1. Aggravated Assault-Generally
Where accused in criminal prosecution used more force than was necessary to subdue disorderly and intoxicated victim, he may be convicted of aggravated assault. (T.T.C., Sec. 377)
2. Criminal Law-Witnesses
Accused in criminal prosecution is not prejudiced by testimony of witness who is liable for prosecution for perjury where trial court does not consider such testimony.
Before FURBER, Chief Justice, PEREZ, Chief Judge, SHRIVER, Judge
[1] We have treated this case as an appeal, although no briefs were filed and no oral arguments were had. The appellant was charged with and convicted of the crime of aggravated assault at Palau District, Koror Municipality, in the Trust Territory of the Pacific Islands. The facts are relatively simple. The appellant occupied a home shared by his wife, his daughter and his son-in-law, Benito Obak. Benito got drunk and caused a disturbance in the house. His actions were extreme. He struck the side of the house, threw clothing around, threatened his wife and, in general, conducted himself in a very bad manner. The appellant's wife attempted to calm him down and was shoved around for her pains. The appellant had been lying down, but arose, obtained a machete, struck Benito with it so severely that Benito's intestines were exposed, and subsequently followed Benito outside and struck him again, causing an additional cut. There was evidence that the appellant threatened to finish him off. We are concerned primarily with the first blow with the knife. It is clear that Benito was intoxicated and acting in an extreme manner. It is equally clear that his conduct was not such as to necessitate a possible death blow in order to subdue him. The appellant testified that Benito was just making too much noise. The conviction was warranted.
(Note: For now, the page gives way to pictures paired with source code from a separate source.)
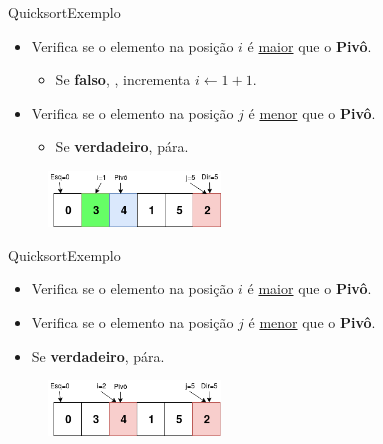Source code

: \documentclass[aspectratio=169]{beamer}
\begin{document}
\begin{frame}{Quicksort}{Exemplo}
\begin{itemize}
 \item Verifica se o elemento na posição $i$ é \underline{maior} que o {\bf Pivô}.
 \begin{itemize}
 \item Se {\bf falso}, , incrementa $i \leftarrow 1 + 1$.
 \end{itemize} 
 \item Verifica se o elemento na posição $j$ é \underline{menor} que o {\bf Pivô}.
 \begin{itemize}
 \item Se {\bf verdadeiro}, pára.
 \end{itemize}
\end{itemize}

\begin{figure}[!h]
  \centering
  \includegraphics[width=130pt]{imgs/quick/quick17.png}
  \label{fig_quick17}
\end{figure}
\end{frame}


\begin{frame}{Quicksort}{Exemplo}
\begin{itemize}
 \item Verifica se o elemento na posição $i$ é \underline{maior} que o {\bf Pivô}. 
 \item Verifica se o elemento na posição $j$ é \underline{menor} que o {\bf Pivô}.
 \item Se {\bf verdadeiro}, pára.
\end{itemize}

\begin{figure}[!h]
  \centering
  \includegraphics[width=130pt]{imgs/quick/quick18.png}
  \label{fig_quick18}
\end{figure}
\end{frame}
\end{document}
[2] Benito had a drinking companion who was present at all material times. When he was examined as a prosecution witness, he was reluctant to testify as to the aggravations after Benito had fled the house. After the defense testimony had been presented, he was recalled by the prosecution and testified adversely to the appellant. From this, the defense contended at the time that the appellant had been prejudiced. The trial court made it perfectly clear that it did not consider the testimony of this witness for any given purpose, either for or against the appellant; that while the trial court was permitting the witness to purge himself of contempt, that the witness was still liable for prosecution for perjury. No possible injury to the appellant resulted from this testimony. The contrary would appear to be true as the witness testified that he was reluctant to say anything detrimental to the appellant because the appellant was an older man for whom he had the greatest respect. We have examined the transcript with the utmost care and find no error. The conviction is affirmed.